К полудню одолел он еще и комментарий, что граф для пояснения сложных мыслей своих добавил в конце. Тяжелая проповедническая сила графских слов, похожая на удар кулаком, будто елеем смазывала раны Никиты Андреича, который, к стыду своему, даже и не подозревал, что в миру есть такие люди, радетели о чистоте, целомудрии, высокой задаче человеческой. «Вот граф-то, он же графского роду, в Хамовниках проживает, особняк у него, и в Ясной Поляне тоже есть имение, а по железке ездит, с людьми за правду говорит, пророчествует…» – обессиленный, он прилег отдохнуть на подушки и вслед за тем тотчас же подумал: «Надо бы лишние пуховики приказать унести, больно роскошно дрыхнуть-то… Только что ж он – про похоть, к смерти ведущую пишет, а как одолеть ее не говорит: воздержание-то это полдела, это ж не богово… Богово – умереть совсем, отсечь зло и воскреснуть… В нем же, в органе злодейском вся беда, его так-то не задобришь… Что ж он не пишет…» – мучился Никита Андреич. 

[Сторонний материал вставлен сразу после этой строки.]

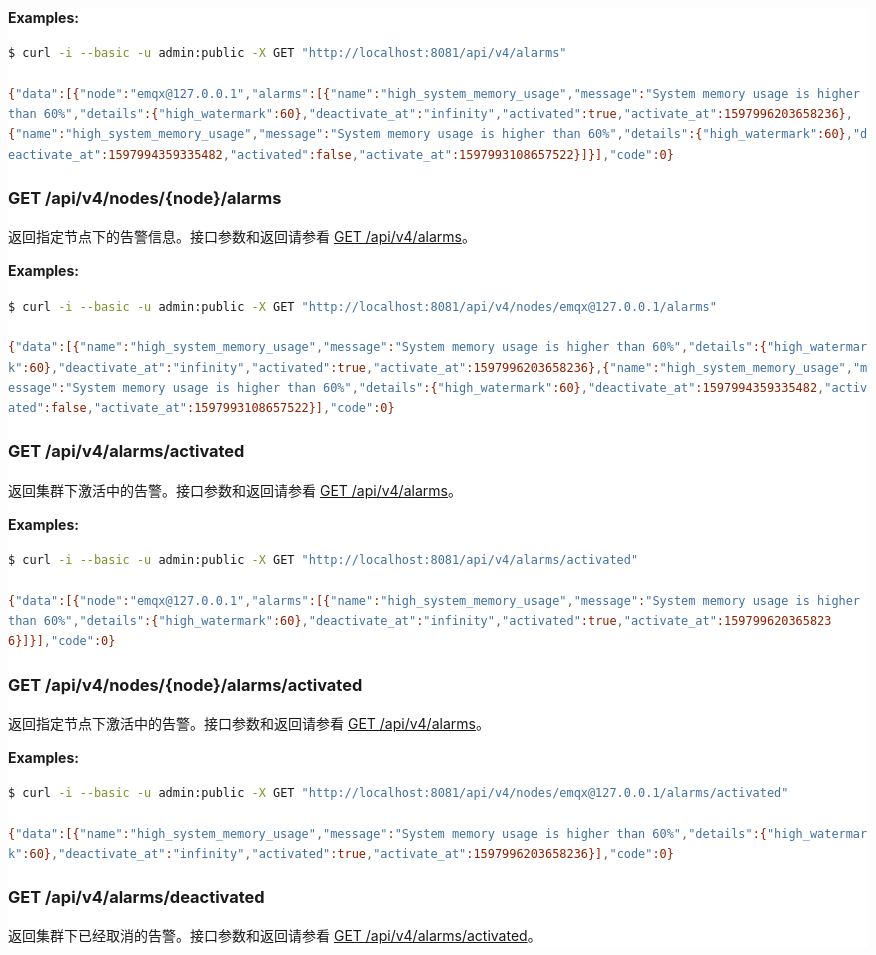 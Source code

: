 **Examples:**

```bash
$ curl -i --basic -u admin:public -X GET "http://localhost:8081/api/v4/alarms"

{"data":[{"node":"emqx@127.0.0.1","alarms":[{"name":"high_system_memory_usage","message":"System memory usage is higher than 60%","details":{"high_watermark":60},"deactivate_at":"infinity","activated":true,"activate_at":1597996203658236},{"name":"high_system_memory_usage","message":"System memory usage is higher than 60%","details":{"high_watermark":60},"deactivate_at":1597994359335482,"activated":false,"activate_at":1597993108657522}]}],"code":0}
```

### GET /api/v4/nodes/{node}/alarms
返回指定节点下的告警信息。接口参数和返回请参看 [GET /api/v4/alarms](#endpoint-get-alarms)。

**Examples:**

```bash
$ curl -i --basic -u admin:public -X GET "http://localhost:8081/api/v4/nodes/emqx@127.0.0.1/alarms"

{"data":[{"name":"high_system_memory_usage","message":"System memory usage is higher than 60%","details":{"high_watermark":60},"deactivate_at":"infinity","activated":true,"activate_at":1597996203658236},{"name":"high_system_memory_usage","message":"System memory usage is higher than 60%","details":{"high_watermark":60},"deactivate_at":1597994359335482,"activated":false,"activate_at":1597993108657522}],"code":0}
```

### GET /api/v4/alarms/activated
返回集群下激活中的告警。接口参数和返回请参看 [GET /api/v4/alarms](#endpoint-get-alarms)。

**Examples:**

```bash
$ curl -i --basic -u admin:public -X GET "http://localhost:8081/api/v4/alarms/activated"

{"data":[{"node":"emqx@127.0.0.1","alarms":[{"name":"high_system_memory_usage","message":"System memory usage is higher than 60%","details":{"high_watermark":60},"deactivate_at":"infinity","activated":true,"activate_at":1597996203658236}]}],"code":0}
```

### GET /api/v4/nodes/{node}/alarms/activated
返回指定节点下激活中的告警。接口参数和返回请参看 [GET /api/v4/alarms](#endpoint-get-alarms)。

**Examples:**

```bash
$ curl -i --basic -u admin:public -X GET "http://localhost:8081/api/v4/nodes/emqx@127.0.0.1/alarms/activated"

{"data":[{"name":"high_system_memory_usage","message":"System memory usage is higher than 60%","details":{"high_watermark":60},"deactivate_at":"infinity","activated":true,"activate_at":1597996203658236}],"code":0}
```

### GET /api/v4/alarms/deactivated
返回集群下已经取消的告警。接口参数和返回请参看 [GET /api/v4/alarms/activated](#endpoint-get-activated-alarms)。
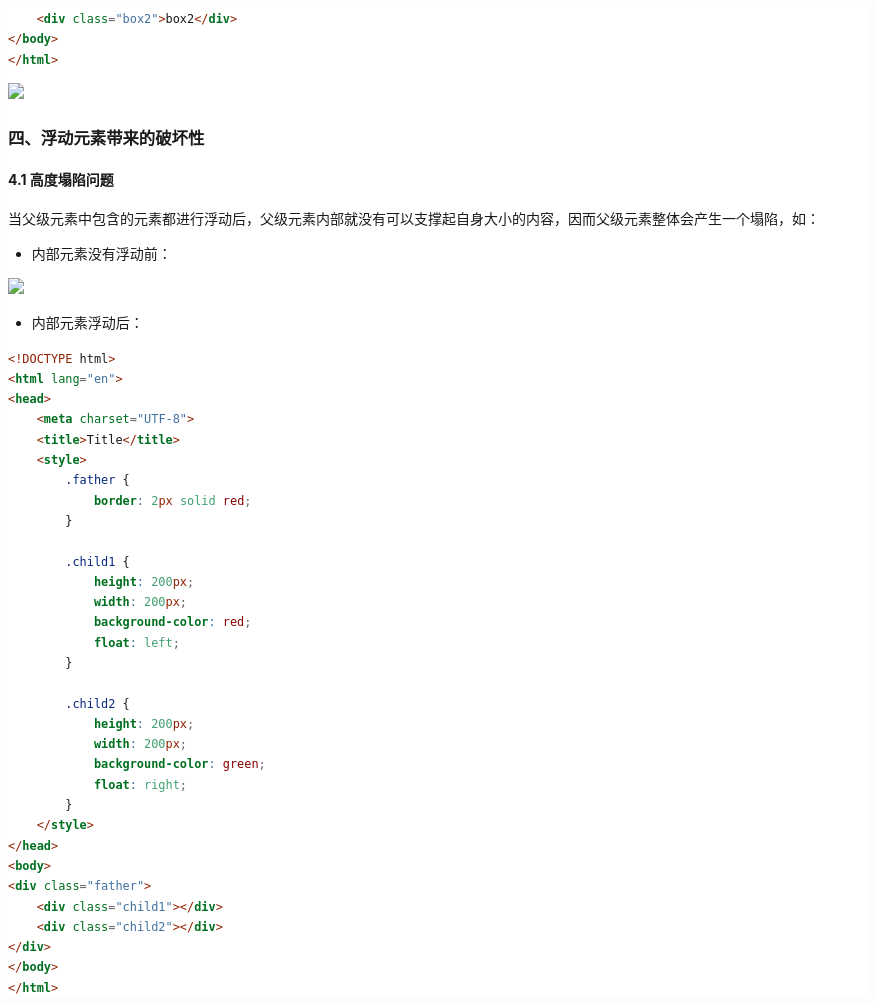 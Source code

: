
 ```html
    <div class="box2">box2</div>
</body>
</html>
```

<img src="/static/img/CSS专题/浮动7.png" style="zoom:100%;" /> 

### 四、浮动元素带来的破坏性

#### **4.1 高度塌陷问题**

​		当父级元素中包含的元素都进行浮动后，父级元素内部就没有可以支撑起自身大小的内容，因而父级元素整体会产生一个塌陷，如：

- 内部元素没有浮动前：

<img src="/static/img/CSS专题/浮动8.png" style="zoom:100%;" /> 

- 内部元素浮动后：

```html
<!DOCTYPE html>
<html lang="en">
<head>
    <meta charset="UTF-8">
    <title>Title</title>
    <style>
        .father {
            border: 2px solid red;
        }

        .child1 {
            height: 200px;
            width: 200px;
            background-color: red;
            float: left;
        }

        .child2 {
            height: 200px;
            width: 200px;
            background-color: green;
            float: right;
        }
    </style>
</head>
<body>
<div class="father">
    <div class="child1"></div>
    <div class="child2"></div>
</div>
</body>
</html>
```
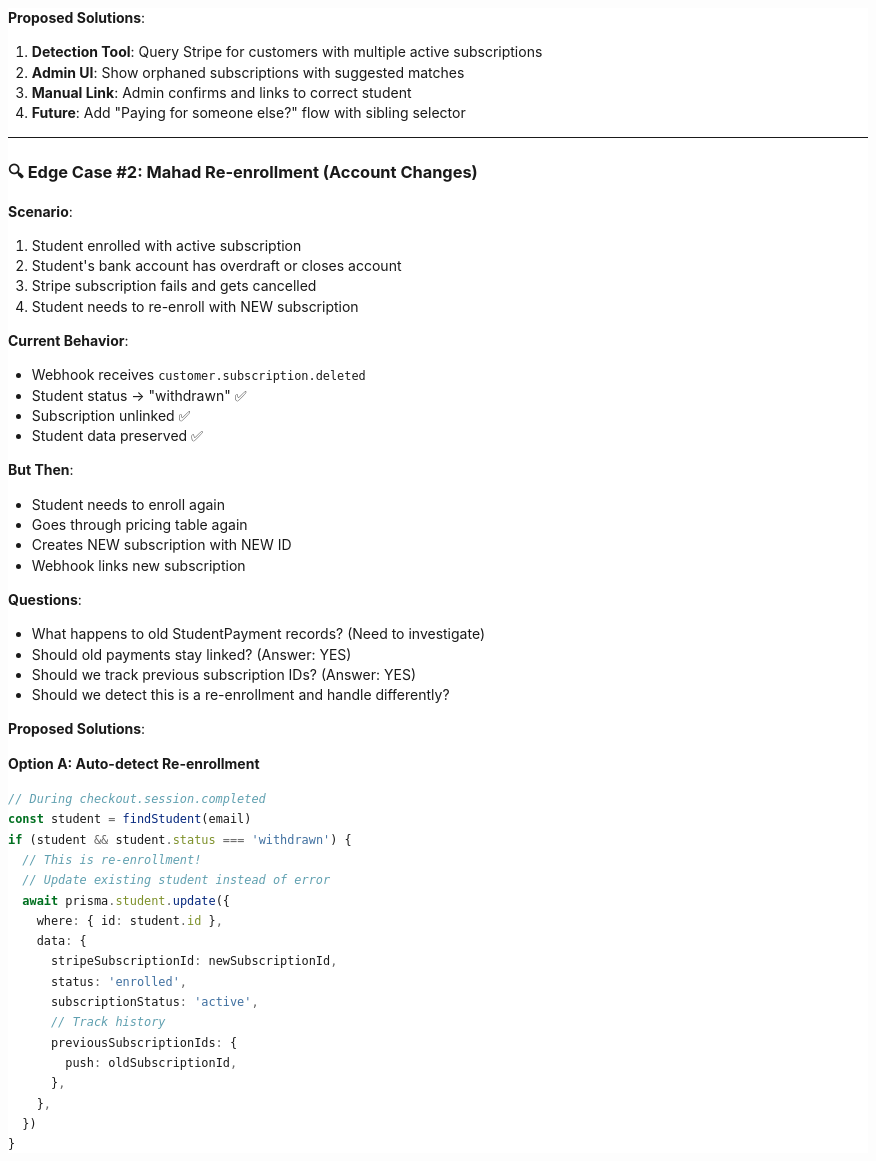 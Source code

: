 **Proposed Solutions**:

1. **Detection Tool**: Query Stripe for customers with multiple active subscriptions
2. **Admin UI**: Show orphaned subscriptions with suggested matches
3. **Manual Link**: Admin confirms and links to correct student
4. **Future**: Add "Paying for someone else?" flow with sibling selector

---

### 🔍 Edge Case #2: Mahad Re-enrollment (Account Changes)

**Scenario**:

1. Student enrolled with active subscription
2. Student's bank account has overdraft or closes account
3. Stripe subscription fails and gets cancelled
4. Student needs to re-enroll with NEW subscription

**Current Behavior**:

- Webhook receives `customer.subscription.deleted`
- Student status → "withdrawn" ✅
- Subscription unlinked ✅
- Student data preserved ✅

**But Then**:

- Student needs to enroll again
- Goes through pricing table again
- Creates NEW subscription with NEW ID
- Webhook links new subscription

**Questions**:

- What happens to old StudentPayment records? (Need to investigate)
- Should old payments stay linked? (Answer: YES)
- Should we track previous subscription IDs? (Answer: YES)
- Should we detect this is a re-enrollment and handle differently?

**Proposed Solutions**:

**Option A: Auto-detect Re-enrollment**

```typescript
// During checkout.session.completed
const student = findStudent(email)
if (student && student.status === 'withdrawn') {
  // This is re-enrollment!
  // Update existing student instead of error
  await prisma.student.update({
    where: { id: student.id },
    data: {
      stripeSubscriptionId: newSubscriptionId,
      status: 'enrolled',
      subscriptionStatus: 'active',
      // Track history
      previousSubscriptionIds: {
        push: oldSubscriptionId,
      },
    },
  })
}
```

Так, в середине Великого Поста зародилось в его душе стыдное и сильное желание: написать знаменитому графу Толстому письмо, убедить, рассказать о пути истинном. «И какой же он скромняга, сам, небось, жил – постился, на Бога уповал, бегал баб, как огня… Святой человек. Может, назначено мне графа к свету привести, чтоб уж и малая и большая печать ему зараз… И чтоб потом, в образе ангельском, он душою превыше нас смертных воспарил и про страды наши написал… Про Силантия, про дело наше в мире… Вот было б счастье-то…» – говорил он себе, засыпая.